Shekhar’s “Lumina” has been getting a lot of attention. The Minnesota Orchestra performed it in May. A week later the New York Philharmonic music director Jaap van Zweden added “Lumina” to a program of Beethoven and Mozart and included the piece on the orchestra’s tours to Germany and Vail, Colo.
The 11-minute score, inspired by classic Indian music, begins like a raga finding its tones and shortly explodes like an orchestral supernova in a wash of microtones before returning to its quiet origins. Shekhar says in a video she made for the New York Philharmonic that she feels the need to focus our attention, to help us listen to our environment and honor silence. Yet despite a reasonably straightforward performance, little of that proved suitable for the Bowl.
Opening silences were filled by picnickers packing up and aircrafts flying overhead. The great outburst, loudly amplified, somehow came out as a Hollywood-ish climax. The YouTube and Soundcloud recordings Shekhar links to on her website fill in the nuances lost outdoors.
The Paganini piece, however, is Bowl catnip. Shaped sort of like an aria from an Italian opera from 1834 (Paganini happened to write this the same year as the “Lucia” González-Granados will conduct in September), it begins with a recitative-like introduction followed by a song-like central section that leads to a propulsive theme and variations. At 12 minutes, the score is aria length. The orchestra has little to do. The viola part explores not only the instrument’s rich low register, but in the variations goes dazzlingly high with stratospheric harmonics.
Li made a meal of it. Her viola — starkly expressive in the recitative, rich and resonant in the song and dazzlingly virtuosic in the variations — might have been a superhuman mezzo-soprano.

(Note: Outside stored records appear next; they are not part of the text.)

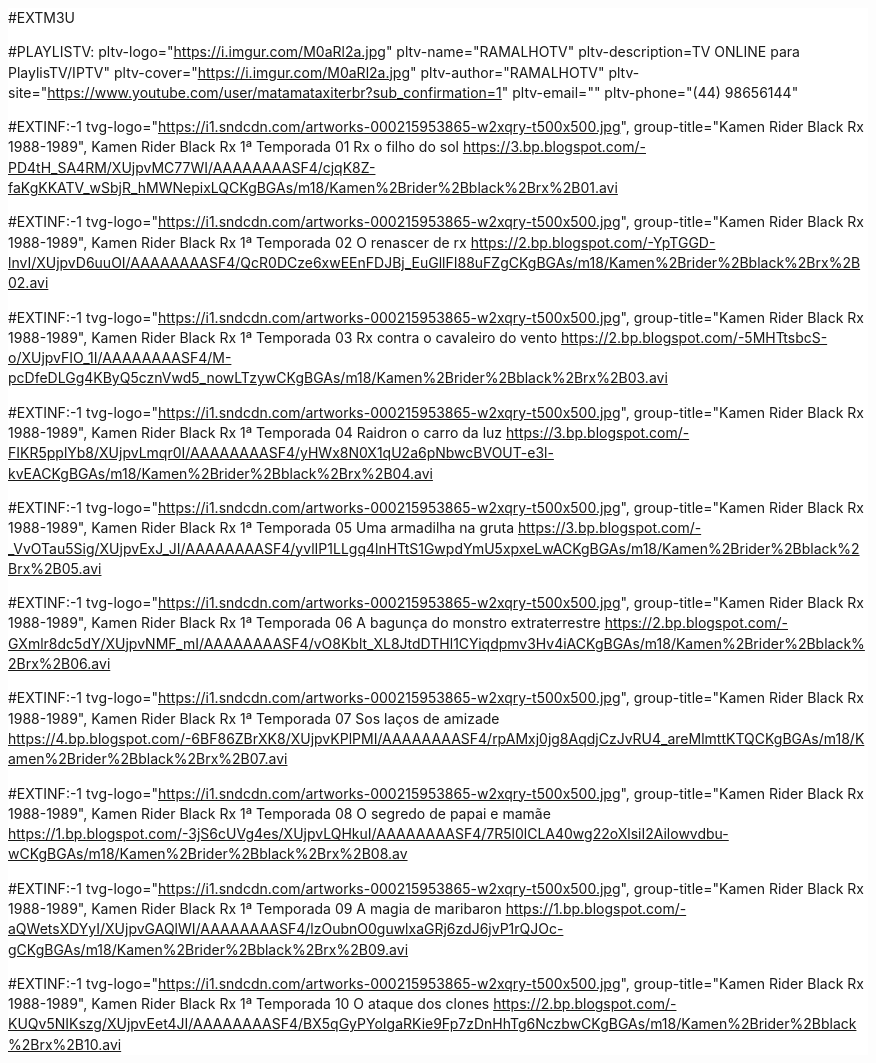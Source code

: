 
#EXTM3U

#PLAYLISTV: pltv-logo="https://i.imgur.com/M0aRl2a.jpg" pltv-name="RAMALHOTV" pltv-description=TV ONLINE para PlaylisTV/IPTV" pltv-cover="https://i.imgur.com/M0aRl2a.jpg" pltv-author="RAMALHOTV" pltv-site="https://www.youtube.com/user/matamataxiterbr?sub_confirmation=1" pltv-email="" pltv-phone="(44) 98656144"

#EXTINF:-1 tvg-logo="https://i1.sndcdn.com/artworks-000215953865-w2xqry-t500x500.jpg", group-title="Kamen Rider Black Rx 1988-1989", Kamen Rider Black Rx 1ª Temporada 01 Rx o filho do sol
https://3.bp.blogspot.com/-PD4tH_SA4RM/XUjpvMC77WI/AAAAAAAASF4/cjqK8Z-faKgKKATV_wSbjR_hMWNepixLQCKgBGAs/m18/Kamen%2Brider%2Bblack%2Brx%2B01.avi

#EXTINF:-1 tvg-logo="https://i1.sndcdn.com/artworks-000215953865-w2xqry-t500x500.jpg", group-title="Kamen Rider Black Rx 1988-1989", Kamen Rider Black Rx 1ª Temporada 02 O renascer de rx
https://2.bp.blogspot.com/-YpTGGD-lnvI/XUjpvD6uuOI/AAAAAAAASF4/QcR0DCze6xwEEnFDJBj_EuGllFI88uFZgCKgBGAs/m18/Kamen%2Brider%2Bblack%2Brx%2B02.avi

#EXTINF:-1 tvg-logo="https://i1.sndcdn.com/artworks-000215953865-w2xqry-t500x500.jpg", group-title="Kamen Rider Black Rx 1988-1989", Kamen Rider Black Rx 1ª Temporada 03 Rx contra o cavaleiro do vento
https://2.bp.blogspot.com/-5MHTtsbcS-o/XUjpvFIO_1I/AAAAAAAASF4/M-pcDfeDLGg4KByQ5cznVwd5_nowLTzywCKgBGAs/m18/Kamen%2Brider%2Bblack%2Brx%2B03.avi

#EXTINF:-1 tvg-logo="https://i1.sndcdn.com/artworks-000215953865-w2xqry-t500x500.jpg", group-title="Kamen Rider Black Rx 1988-1989", Kamen Rider Black Rx 1ª Temporada 04 Raidron o carro da luz
https://3.bp.blogspot.com/-FIKR5pplYb8/XUjpvLmqr0I/AAAAAAAASF4/yHWx8N0X1qU2a6pNbwcBVOUT-e3l-kvEACKgBGAs/m18/Kamen%2Brider%2Bblack%2Brx%2B04.avi

#EXTINF:-1 tvg-logo="https://i1.sndcdn.com/artworks-000215953865-w2xqry-t500x500.jpg", group-title="Kamen Rider Black Rx 1988-1989", Kamen Rider Black Rx 1ª Temporada 05 Uma armadilha na gruta
https://3.bp.blogspot.com/-_VvOTau5Sig/XUjpvExJ_JI/AAAAAAAASF4/yvlIP1LLgq4lnHTtS1GwpdYmU5xpxeLwACKgBGAs/m18/Kamen%2Brider%2Bblack%2Brx%2B05.avi

#EXTINF:-1 tvg-logo="https://i1.sndcdn.com/artworks-000215953865-w2xqry-t500x500.jpg", group-title="Kamen Rider Black Rx 1988-1989", Kamen Rider Black Rx 1ª Temporada 06 A bagunça do monstro extraterrestre
https://2.bp.blogspot.com/-GXmlr8dc5dY/XUjpvNMF_mI/AAAAAAAASF4/vO8Kblt_XL8JtdDTHl1CYiqdpmv3Hv4iACKgBGAs/m18/Kamen%2Brider%2Bblack%2Brx%2B06.avi

#EXTINF:-1 tvg-logo="https://i1.sndcdn.com/artworks-000215953865-w2xqry-t500x500.jpg", group-title="Kamen Rider Black Rx 1988-1989", Kamen Rider Black Rx 1ª Temporada 07 Sos laços de amizade
https://4.bp.blogspot.com/-6BF86ZBrXK8/XUjpvKPlPMI/AAAAAAAASF4/rpAMxj0jg8AqdjCzJvRU4_areMlmttKTQCKgBGAs/m18/Kamen%2Brider%2Bblack%2Brx%2B07.avi

#EXTINF:-1 tvg-logo="https://i1.sndcdn.com/artworks-000215953865-w2xqry-t500x500.jpg", group-title="Kamen Rider Black Rx 1988-1989", Kamen Rider Black Rx 1ª Temporada 08 O segredo de papai e mamãe
https://1.bp.blogspot.com/-3jS6cUVg4es/XUjpvLQHkuI/AAAAAAAASF4/7R5l0lCLA40wg22oXlsiI2Ailowvdbu-wCKgBGAs/m18/Kamen%2Brider%2Bblack%2Brx%2B08.av

#EXTINF:-1 tvg-logo="https://i1.sndcdn.com/artworks-000215953865-w2xqry-t500x500.jpg", group-title="Kamen Rider Black Rx 1988-1989", Kamen Rider Black Rx 1ª Temporada 09 A magia de maribaron
https://1.bp.blogspot.com/-aQWetsXDYyI/XUjpvGAQlWI/AAAAAAAASF4/lzOubnO0guwlxaGRj6zdJ6jvP1rQJOc-gCKgBGAs/m18/Kamen%2Brider%2Bblack%2Brx%2B09.avi

#EXTINF:-1 tvg-logo="https://i1.sndcdn.com/artworks-000215953865-w2xqry-t500x500.jpg", group-title="Kamen Rider Black Rx 1988-1989", Kamen Rider Black Rx 1ª Temporada 10 O ataque dos clones
https://2.bp.blogspot.com/-KUQv5NIKszg/XUjpvEet4JI/AAAAAAAASF4/BX5qGyPYoIgaRKie9Fp7zDnHhTg6NczbwCKgBGAs/m18/Kamen%2Brider%2Bblack%2Brx%2B10.avi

The Sonata was written near the end of Paganini’s life, when, in poor health, he had to give up concertizing as the world’s most brilliant violinist, and is modest in comparison with his violin concertos and solo violin pieces. It is little heard or recorded. This was the L.A. Phil’s first performance of it. I don’t imagine all that many other major orchestras have bothered with it. They should. That is if they can find their own Li.
González-Granados’ official title in Chicago is the somewhat demeaning Sir Georg Solti Conducting Apprentice. Her “Scheherazade” was not the work of an apprentice, but it was Solti-like. She went in for making stentorian statements. The Russians tend to treat the Sultan’s brassy theme as the mysteriously ominous presence of the ruler, Shahryar, in “One Thousand and One Nights,” the inspiration for Rimsky-Korsakov’s score. González-Granados made it simply a show of raw power, an aural force to glue you to your seat (or bench).
Nevertheless, the many solo instrumental passages, particularly Cole’s fanciful realization of Scheherazade’s seductive violin interjections and Burt Hara’s glorious clarinet ruminations, were individual triumphs. Several principal players are on vacation, and that excitingly allowed other players their moments to shine. Still, this “Scheherazade” came on strong and pretty much stayed that way.
A well-rehearsed “Lucia,” which will have six performances, should present a far fuller picture of González-Granados’ artistry. And while she’s at it, if she feels this strongly about Rimsky-Korsakov, how about pitching one of his wondrous yet neglected operas to L.A. Opera?